Bipolar disorder is strongly linked to vulnerability to substance use disorders. While nearly 1 in 8 or about 24.5 million U.S. adults struggle with a substance use disorder, 7.2 million of those struggle with a mental disorder such as bipolar disorder. Some studies suggest that the frequency of substance use disorder for bipolar persons is over 30%, thanks to a range of vulnerabilities, personalities that encourage reckless behavior, and self-medication.
If you or a loved one is struggling with substance abuse, there is help. Understanding how bipolar disorder influences addiction and vice versa will help you to make the right decisions about substance use. If you or your loved one is still actively abusing a substance, it’s also important that you work to get help, hopefully from a rehabilitation center offering comorbid or dual-diagnosis addiction treatment.
What is Dual Diagnosis?
Dual diagnosis or comorbidity is the medical term for anyone having more than one mental disorder –co-occurring at once. While dual diagnosis applies to persons with co-occurring disorders such as depression and anxiety, bipolar disorder and PTSD, etc., it also frequently refers to individuals suffering from a mental disorder such as bipolar disorder alongside a substance use disorder. Persons with existing mental disorders are more vulnerable to and more prone to substance abuse and therefore to addiction, meaning that persons with bipolar disorder have a significantly higher frequency of abuse and addiction than an otherwise healthy individual.
This is especially visible when you look at statistics. Persons with comorbid disorders make up over 30% of all persons with substance use disorders. With 1 in 5 adults experiencing some form of mental disorder (including substance use disorder), persons with mental disorders are more than four times as likely to suffer from a substance use disorder. This holds true for the 2.8% of the U.S. population struggling with bipolar disorder.
Why Does Bipolar Disorder Increase Vulnerability to Addiction?
Vulnerability to addiction is made up of multiple facets including genetics, behavior, personality, and environment. While the most decisive factor of addiction (exposure) is down to choice, persons with bipolar disorder struggle with numerous personality and behavior traits increasing their risk of exposure, increasing their risk of abuse, and decreasing their judgement. Each of these greatly exacerbates the risk of addiction, meaning that a large percentage of persons with bipolar disorder eventually struggle with drug or alcohol abuse.
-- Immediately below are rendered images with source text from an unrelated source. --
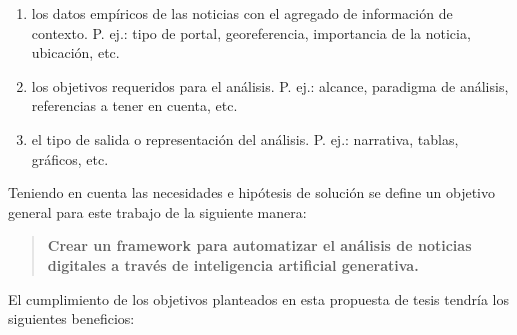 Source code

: \documentclass[12pt]{article}
\begin{document}
    \begin{enumerate}
        \item los datos empíricos de las noticias con el agregado de información de contexto. P. ej.:  tipo de portal, georeferencia, importancia de la noticia, ubicación, etc.
        \item los objetivos requeridos para el análisis. P. ej.: alcance, paradigma de análisis, referencias a tener en cuenta, etc.
        \item el tipo de salida o representación del análisis. P. ej.: narrativa, tablas, gráficos, etc.
    \end{enumerate}



Teniendo en cuenta las necesidades e hipótesis de solución se define un objetivo general para este trabajo de la siguiente manera: 

\begin{quote}
        \textbf{Crear un framework para automatizar el análisis de noticias digitales a través de inteligencia artificial generativa.
        }
\end{quote}

El cumplimiento de los objetivos planteados en esta propuesta de tesis tendría los siguientes beneficios:
\end{document}

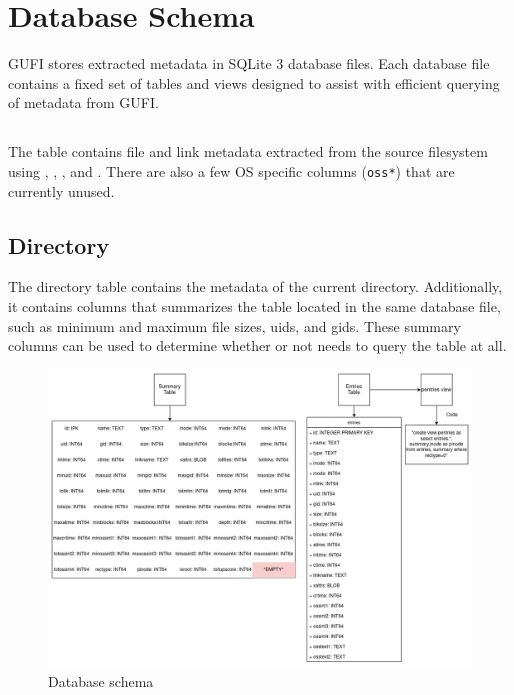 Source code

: \section{Database Schema}
GUFI stores extracted metadata in SQLite 3 database files. Each
database file contains a fixed set of tables and views designed to
assist with efficient querying of metadata from GUFI.

\subsection{\entries}
The \entries table contains file and link metadata extracted from the
source filesystem using \stat, \readlink, \listxattr, and
\getxattr. There are also a few OS specific columns (\texttt{oss*})
that are currently unused.

\subsection{Directory \summary}
The directory \summary table contains the metadata of the current
directory. Additionally, it contains columns that summarizes the
\entries table located in the same database file, such as minimum and
maximum file sizes, uids, and gids. These summary columns can be used
to determine whether or not \querydb needs to query the \entries table
at all.

\begin{figure} [h]
\centering
\includegraphics[width=1.0\textwidth]{images/Database_Schemas.png}
\caption{\label{fig:Database Schema}Database schema}
\end{figure}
Risk-Taking – Bipolar disorder increases the likelihood of risk-taking, reckless behavior, and impulse decisions. Individuals with bipolar disorder have poor impulse control, especially during manic episodes. This is especially relevant when data showing that bipolar individuals with mania are 14 times more likely to have a substance use disorder than bipolar people without expressions of mania. This is a crucial factor for individuals who experience weeks or even months of uncontrollable impulsive and manic behavior, which can lead to a drug-abuse problem that persists even after the manic period is over.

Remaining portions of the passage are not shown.